Financial Recovery – a Book Review

I work with small business owners on the personal side of being in business. One of the most personal aspects of business, which is usually the least talked about is personal and professional finances. However, what happens when a business owner is sloppy about the finances? Bankruptcy, closed doors, lost jobs, broken dreams are just the beginning. Let’s say it just isn’t pretty.

Because small business owners are among those suffering during this economically stressful time Andrew Barber-Starkey of ProCoach Systems suggested I read “Financial Recovery” written by Karen McCall. What is happening as a result of my read is clarifying inspiring and enlightening to say the least. Having read it I immediately thought of my some of my clients who are struggling and recommended it to them. They, like many of the people in her case studies, are seeing positive results.

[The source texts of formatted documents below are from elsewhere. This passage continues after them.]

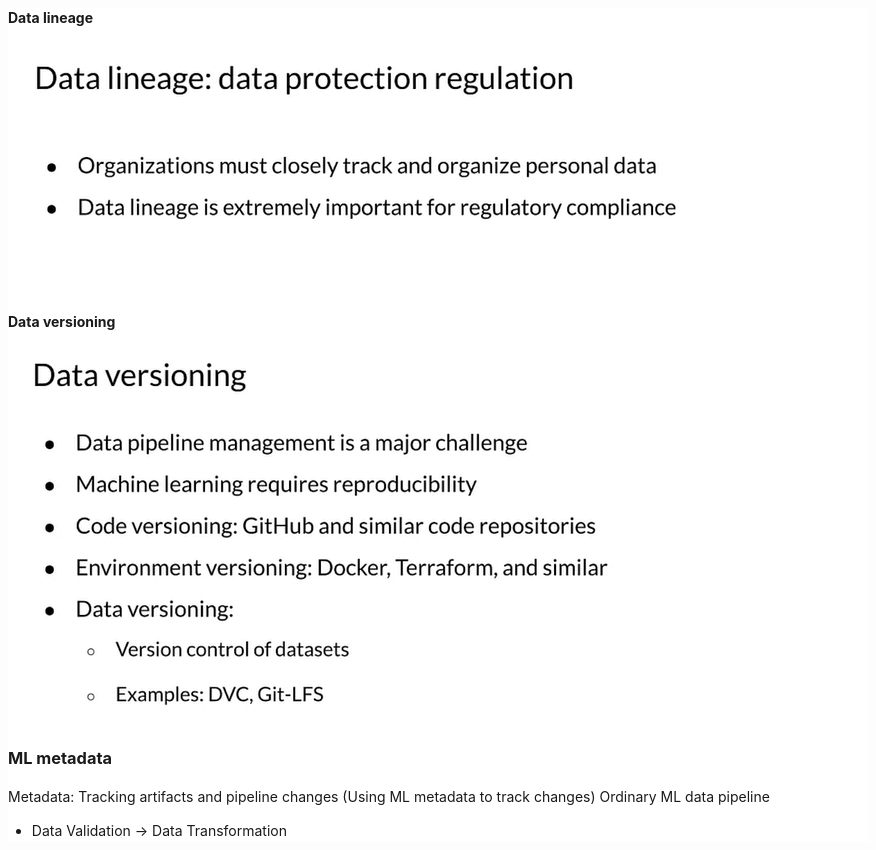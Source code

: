 #### Data lineage

  ![alt text](./images/2404_ml_ops_specialization/image-70.png)

#### Data versioning

  ![alt text](./images/2404_ml_ops_specialization/image-71.png)

### ML metadata

Metadata: Tracking artifacts and pipeline changes (Using ML metadata to track changes)
Ordinary ML data pipeline

* Data Validation -> Data Transformation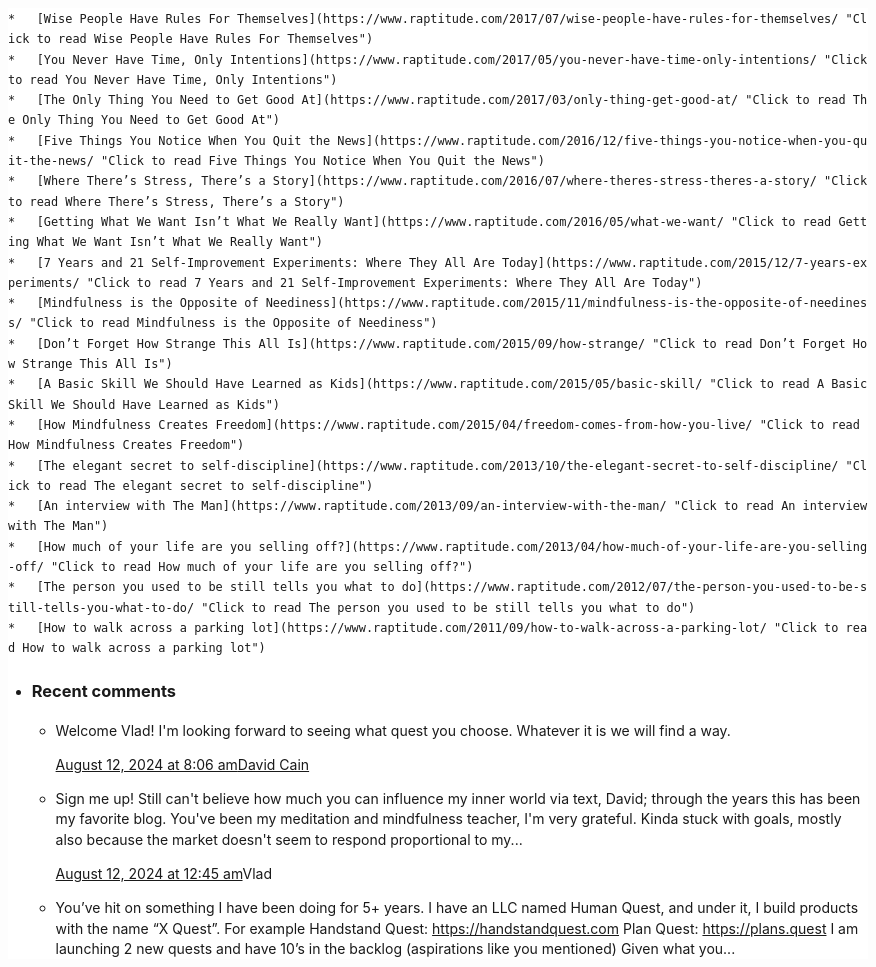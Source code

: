     *   [Wise People Have Rules For Themselves](https://www.raptitude.com/2017/07/wise-people-have-rules-for-themselves/ "Click to read Wise People Have Rules For Themselves")
    *   [You Never Have Time, Only Intentions](https://www.raptitude.com/2017/05/you-never-have-time-only-intentions/ "Click to read You Never Have Time, Only Intentions")
    *   [The Only Thing You Need to Get Good At](https://www.raptitude.com/2017/03/only-thing-get-good-at/ "Click to read The Only Thing You Need to Get Good At")
    *   [Five Things You Notice When You Quit the News](https://www.raptitude.com/2016/12/five-things-you-notice-when-you-quit-the-news/ "Click to read Five Things You Notice When You Quit the News")
    *   [Where There’s Stress, There’s a Story](https://www.raptitude.com/2016/07/where-theres-stress-theres-a-story/ "Click to read Where There’s Stress, There’s a Story")
    *   [Getting What We Want Isn’t What We Really Want](https://www.raptitude.com/2016/05/what-we-want/ "Click to read Getting What We Want Isn’t What We Really Want")
    *   [7 Years and 21 Self-Improvement Experiments: Where They All Are Today](https://www.raptitude.com/2015/12/7-years-experiments/ "Click to read 7 Years and 21 Self-Improvement Experiments: Where They All Are Today")
    *   [Mindfulness is the Opposite of Neediness](https://www.raptitude.com/2015/11/mindfulness-is-the-opposite-of-neediness/ "Click to read Mindfulness is the Opposite of Neediness")
    *   [Don’t Forget How Strange This All Is](https://www.raptitude.com/2015/09/how-strange/ "Click to read Don’t Forget How Strange This All Is")
    *   [A Basic Skill We Should Have Learned as Kids](https://www.raptitude.com/2015/05/basic-skill/ "Click to read A Basic Skill We Should Have Learned as Kids")
    *   [How Mindfulness Creates Freedom](https://www.raptitude.com/2015/04/freedom-comes-from-how-you-live/ "Click to read How Mindfulness Creates Freedom")
    *   [The elegant secret to self-discipline](https://www.raptitude.com/2013/10/the-elegant-secret-to-self-discipline/ "Click to read The elegant secret to self-discipline")
    *   [An interview with The Man](https://www.raptitude.com/2013/09/an-interview-with-the-man/ "Click to read An interview with The Man")
    *   [How much of your life are you selling off?](https://www.raptitude.com/2013/04/how-much-of-your-life-are-you-selling-off/ "Click to read How much of your life are you selling off?")
    *   [The person you used to be still tells you what to do](https://www.raptitude.com/2012/07/the-person-you-used-to-be-still-tells-you-what-to-do/ "Click to read The person you used to be still tells you what to do")
    *   [How to walk across a parking lot](https://www.raptitude.com/2011/09/how-to-walk-across-a-parking-lot/ "Click to read How to walk across a parking lot")
*   ### Recent comments
    
    *   Welcome Vlad! I'm looking forward to seeing what quest you choose. Whatever it is we will find a way.
        
        [August 12, 2024 at 8:06 am](https://www.raptitude.com/2024/08/do-quests-not-goals/ "Do Quests, Not Goals")[David Cain](https://www.raptitude.com/)
        
    *   Sign me up! Still can't believe how much you can influence my inner world via text, David; through the years this has been my favorite blog. You've been my meditation and mindfulness teacher, I'm very grateful. Kinda stuck with goals, mostly also because the market doesn't seem to respond proportional to my...
        
        [August 12, 2024 at 12:45 am](https://www.raptitude.com/2024/08/do-quests-not-goals/ "Do Quests, Not Goals")Vlad
        
    *   You’ve hit on something I have been doing for 5+ years. I have an LLC named Human Quest, and under it, I build products with the name “X Quest”. For example Handstand Quest: https://handstandquest.com Plan Quest: https://plans.quest I am launching 2 new quests and have 10’s in the backlog (aspirations like you mentioned) Given what you...
        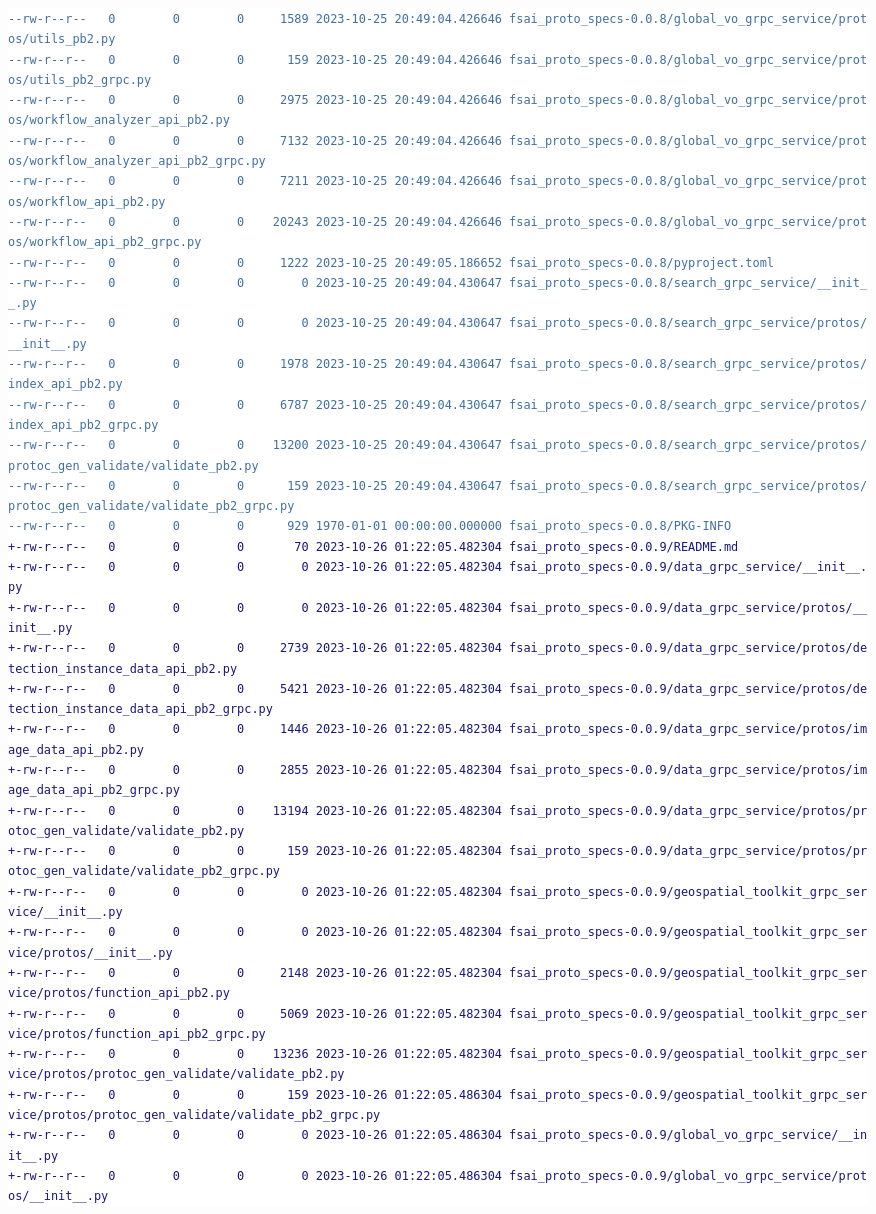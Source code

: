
 ```diff
--rw-r--r--   0        0        0     1589 2023-10-25 20:49:04.426646 fsai_proto_specs-0.0.8/global_vo_grpc_service/protos/utils_pb2.py
--rw-r--r--   0        0        0      159 2023-10-25 20:49:04.426646 fsai_proto_specs-0.0.8/global_vo_grpc_service/protos/utils_pb2_grpc.py
--rw-r--r--   0        0        0     2975 2023-10-25 20:49:04.426646 fsai_proto_specs-0.0.8/global_vo_grpc_service/protos/workflow_analyzer_api_pb2.py
--rw-r--r--   0        0        0     7132 2023-10-25 20:49:04.426646 fsai_proto_specs-0.0.8/global_vo_grpc_service/protos/workflow_analyzer_api_pb2_grpc.py
--rw-r--r--   0        0        0     7211 2023-10-25 20:49:04.426646 fsai_proto_specs-0.0.8/global_vo_grpc_service/protos/workflow_api_pb2.py
--rw-r--r--   0        0        0    20243 2023-10-25 20:49:04.426646 fsai_proto_specs-0.0.8/global_vo_grpc_service/protos/workflow_api_pb2_grpc.py
--rw-r--r--   0        0        0     1222 2023-10-25 20:49:05.186652 fsai_proto_specs-0.0.8/pyproject.toml
--rw-r--r--   0        0        0        0 2023-10-25 20:49:04.430647 fsai_proto_specs-0.0.8/search_grpc_service/__init__.py
--rw-r--r--   0        0        0        0 2023-10-25 20:49:04.430647 fsai_proto_specs-0.0.8/search_grpc_service/protos/__init__.py
--rw-r--r--   0        0        0     1978 2023-10-25 20:49:04.430647 fsai_proto_specs-0.0.8/search_grpc_service/protos/index_api_pb2.py
--rw-r--r--   0        0        0     6787 2023-10-25 20:49:04.430647 fsai_proto_specs-0.0.8/search_grpc_service/protos/index_api_pb2_grpc.py
--rw-r--r--   0        0        0    13200 2023-10-25 20:49:04.430647 fsai_proto_specs-0.0.8/search_grpc_service/protos/protoc_gen_validate/validate_pb2.py
--rw-r--r--   0        0        0      159 2023-10-25 20:49:04.430647 fsai_proto_specs-0.0.8/search_grpc_service/protos/protoc_gen_validate/validate_pb2_grpc.py
--rw-r--r--   0        0        0      929 1970-01-01 00:00:00.000000 fsai_proto_specs-0.0.8/PKG-INFO
+-rw-r--r--   0        0        0       70 2023-10-26 01:22:05.482304 fsai_proto_specs-0.0.9/README.md
+-rw-r--r--   0        0        0        0 2023-10-26 01:22:05.482304 fsai_proto_specs-0.0.9/data_grpc_service/__init__.py
+-rw-r--r--   0        0        0        0 2023-10-26 01:22:05.482304 fsai_proto_specs-0.0.9/data_grpc_service/protos/__init__.py
+-rw-r--r--   0        0        0     2739 2023-10-26 01:22:05.482304 fsai_proto_specs-0.0.9/data_grpc_service/protos/detection_instance_data_api_pb2.py
+-rw-r--r--   0        0        0     5421 2023-10-26 01:22:05.482304 fsai_proto_specs-0.0.9/data_grpc_service/protos/detection_instance_data_api_pb2_grpc.py
+-rw-r--r--   0        0        0     1446 2023-10-26 01:22:05.482304 fsai_proto_specs-0.0.9/data_grpc_service/protos/image_data_api_pb2.py
+-rw-r--r--   0        0        0     2855 2023-10-26 01:22:05.482304 fsai_proto_specs-0.0.9/data_grpc_service/protos/image_data_api_pb2_grpc.py
+-rw-r--r--   0        0        0    13194 2023-10-26 01:22:05.482304 fsai_proto_specs-0.0.9/data_grpc_service/protos/protoc_gen_validate/validate_pb2.py
+-rw-r--r--   0        0        0      159 2023-10-26 01:22:05.482304 fsai_proto_specs-0.0.9/data_grpc_service/protos/protoc_gen_validate/validate_pb2_grpc.py
+-rw-r--r--   0        0        0        0 2023-10-26 01:22:05.482304 fsai_proto_specs-0.0.9/geospatial_toolkit_grpc_service/__init__.py
+-rw-r--r--   0        0        0        0 2023-10-26 01:22:05.482304 fsai_proto_specs-0.0.9/geospatial_toolkit_grpc_service/protos/__init__.py
+-rw-r--r--   0        0        0     2148 2023-10-26 01:22:05.482304 fsai_proto_specs-0.0.9/geospatial_toolkit_grpc_service/protos/function_api_pb2.py
+-rw-r--r--   0        0        0     5069 2023-10-26 01:22:05.482304 fsai_proto_specs-0.0.9/geospatial_toolkit_grpc_service/protos/function_api_pb2_grpc.py
+-rw-r--r--   0        0        0    13236 2023-10-26 01:22:05.482304 fsai_proto_specs-0.0.9/geospatial_toolkit_grpc_service/protos/protoc_gen_validate/validate_pb2.py
+-rw-r--r--   0        0        0      159 2023-10-26 01:22:05.486304 fsai_proto_specs-0.0.9/geospatial_toolkit_grpc_service/protos/protoc_gen_validate/validate_pb2_grpc.py
+-rw-r--r--   0        0        0        0 2023-10-26 01:22:05.486304 fsai_proto_specs-0.0.9/global_vo_grpc_service/__init__.py
+-rw-r--r--   0        0        0        0 2023-10-26 01:22:05.486304 fsai_proto_specs-0.0.9/global_vo_grpc_service/protos/__init__.py
```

Are you plagued by Under earning? Doing without? Making do? Overspending? Why? Do you find yourself making choices you know are not in your best financial interest but rationalize your way around those choices anyway? Why? Karen gets you to the root cause behind those choices. But she doesn’t stop there. She provides good solid steps for getting out of debt and changing those behaviors for good. It isn’t necessarily easy to make those changes, but she provides you step by step instructions with real life case studies showing how those small steps can make a big difference. She also provides software designed for those of us for whom working with numbers is a major challenge all of its own.

Are you ready for something different for yourself, your kids, and your business? Check out “Financial Recovery”. You’ll be glad you did!

2 thoughts on “Financial Recovery – a Book Review

  1. Great read. Valuable advice. I’m certainly guilty of contributing to my own financial demise with bad habits as I seem to be on a roller coaster ride of highs & lows. I am reminded of Harv Eker’s Millionaire Mind Intensive & Harv’s concepts of a “money thermostat” we unconsciously set to certain number & his ways of becoming self-aware enough to change one’s thinking & rewire our neurons thru certain modified brain gym exercises. I’ve read some neurologists – can’t recall the name – think this is simplistic hogwash that borders on magickal thinking. Then I’ve read of the research of quantum physics who say, hey, focused mental energy can change reality.

    I respect any book or article Andrew Barber-Starkey recommends reading to educate myself on these matters.

    In the bigger scheme of things, however, the book rests upon the assumption the current economy system, even if stressed, is still a healthy context in which to practice. As the current global economic & financial structure is in a state of crisis severe enough to be too close to the edge of Collapse, some of those details may no longer be relevant. And I wager that good, productive habits will “work” regardless of what economic system we function in. It all goes back to me & my habits & you & yours & our self-awareness of them followed by the willingness to be disciplined & diligent.

    Thank you.

    William

  2. William: I’m in a pod squad of readers who are working our way through the book. I think your point is valid – the future rests on our willingness to take responsibility for our choices and the principles that guide those choices.